▶ [WHAT THIS TASK INVOLVES]: The answer should reproduce every entry exactly and contain no images.

▶ [DATA LISTING]:
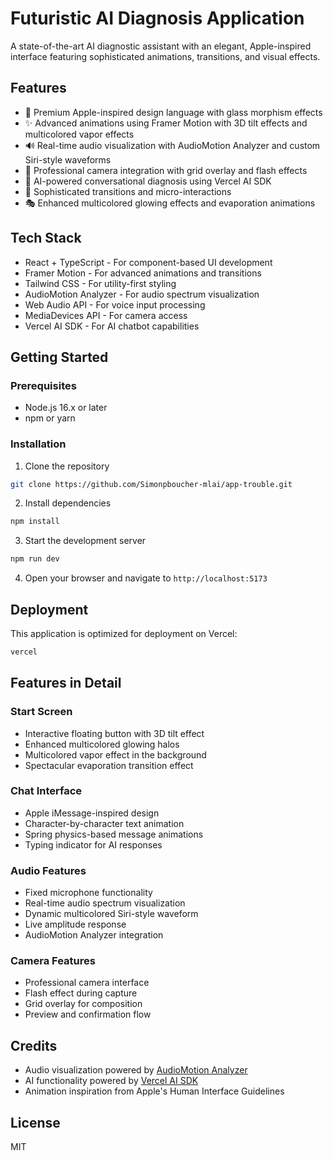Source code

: # Futuristic AI Diagnosis Application

A state-of-the-art AI diagnostic assistant with an elegant, Apple-inspired interface featuring sophisticated animations, transitions, and visual effects.

## Features

- 🎨 Premium Apple-inspired design language with glass morphism effects
- ✨ Advanced animations using Framer Motion with 3D tilt effects and multicolored vapor effects
- 🔊 Real-time audio visualization with AudioMotion Analyzer and custom Siri-style waveforms
- 📸 Professional camera integration with grid overlay and flash effects
- 🤖 AI-powered conversational diagnosis using Vercel AI SDK
- 🌟 Sophisticated transitions and micro-interactions
- 🎭 Enhanced multicolored glowing effects and evaporation animations

## Tech Stack

- React + TypeScript - For component-based UI development
- Framer Motion - For advanced animations and transitions
- Tailwind CSS - For utility-first styling
- AudioMotion Analyzer - For audio spectrum visualization
- Web Audio API - For voice input processing
- MediaDevices API - For camera access
- Vercel AI SDK - For AI chatbot capabilities

## Getting Started

### Prerequisites

- Node.js 16.x or later
- npm or yarn

### Installation

1. Clone the repository
```bash
git clone https://github.com/Simonpboucher-mlai/app-trouble.git
```

2. Install dependencies
```bash
npm install
```

3. Start the development server
```bash
npm run dev
```

4. Open your browser and navigate to `http://localhost:5173`

## Deployment

This application is optimized for deployment on Vercel:

```bash
vercel
```

## Features in Detail

### Start Screen
- Interactive floating button with 3D tilt effect
- Enhanced multicolored glowing halos
- Multicolored vapor effect in the background
- Spectacular evaporation transition effect

### Chat Interface
- Apple iMessage-inspired design
- Character-by-character text animation
- Spring physics-based message animations
- Typing indicator for AI responses

### Audio Features
- Fixed microphone functionality
- Real-time audio spectrum visualization
- Dynamic multicolored Siri-style waveform
- Live amplitude response
- AudioMotion Analyzer integration

### Camera Features
- Professional camera interface
- Flash effect during capture
- Grid overlay for composition
- Preview and confirmation flow

## Credits

- Audio visualization powered by [AudioMotion Analyzer](https://github.com/hvianna/audioMotion-analyzer)
- AI functionality powered by [Vercel AI SDK](https://sdk.vercel.ai/docs)
- Animation inspiration from Apple's Human Interface Guidelines

## License

MIT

▶ [SOLVED PROBLEM]:
Source code

: # Futuristic AI Diagnosis Application

A state-of-the-art AI diagnostic assistant with an elegant, Apple-inspired interface featuring sophisticated animations, transitions, and visual effects.

## Features

- 🎨 Premium Apple-inspired design language with glass morphism effects
- ✨ Advanced animations using Framer Motion with 3D tilt effects and multicolored vapor effects
- 🔊 Real-time audio visualization with AudioMotion Analyzer and custom Siri-style waveforms
- 📸 Professional camera integration with grid overlay and flash effects
- 🤖 AI-powered conversational diagnosis using Vercel AI SDK
- 🌟 Sophisticated transitions and micro-interactions
- 🎭 Enhanced multicolored glowing effects and evaporation animations

## Tech Stack

- React + TypeScript - For component-based UI development
- Framer Motion - For advanced animations and transitions
- Tailwind CSS - For utility-first styling
- AudioMotion Analyzer - For audio spectrum visualization
- Web Audio API - For voice input processing
- MediaDevices API - For camera access
- Vercel AI SDK - For AI chatbot capabilities

## Getting Started

### Prerequisites

- Node.js 16.x or later
- npm or yarn

### Installation

1. Clone the repository
```bash
git clone https://github.com/Simonpboucher-mlai/app-trouble.git
```

2. Install dependencies
```bash
npm install
```

3. Start the development server
```bash
npm run dev
```

4. Open your browser and navigate to `http://localhost:5173`

## Deployment

This application is optimized for deployment on Vercel:

```bash
vercel
```

## Features in Detail

### Start Screen
- Interactive floating button with 3D tilt effect
- Enhanced multicolored glowing halos
- Multicolored vapor effect in the background
- Spectacular evaporation transition effect

### Chat Interface
- Apple iMessage-inspired design
- Character-by-character text animation
- Spring physics-based message animations
- Typing indicator for AI responses

### Audio Features
- Fixed microphone functionality
- Real-time audio spectrum visualization
- Dynamic multicolored Siri-style waveform
- Live amplitude response
- AudioMotion Analyzer integration

### Camera Features
- Professional camera interface
- Flash effect during capture
- Grid overlay for composition
- Preview and confirmation flow

## Credits

- Audio visualization powered by [AudioMotion Analyzer](https://github.com/hvianna/audioMotion-analyzer)
- AI functionality powered by [Vercel AI SDK](https://sdk.vercel.ai/docs)
- Animation inspiration from Apple's Human Interface Guidelines

## License

MIT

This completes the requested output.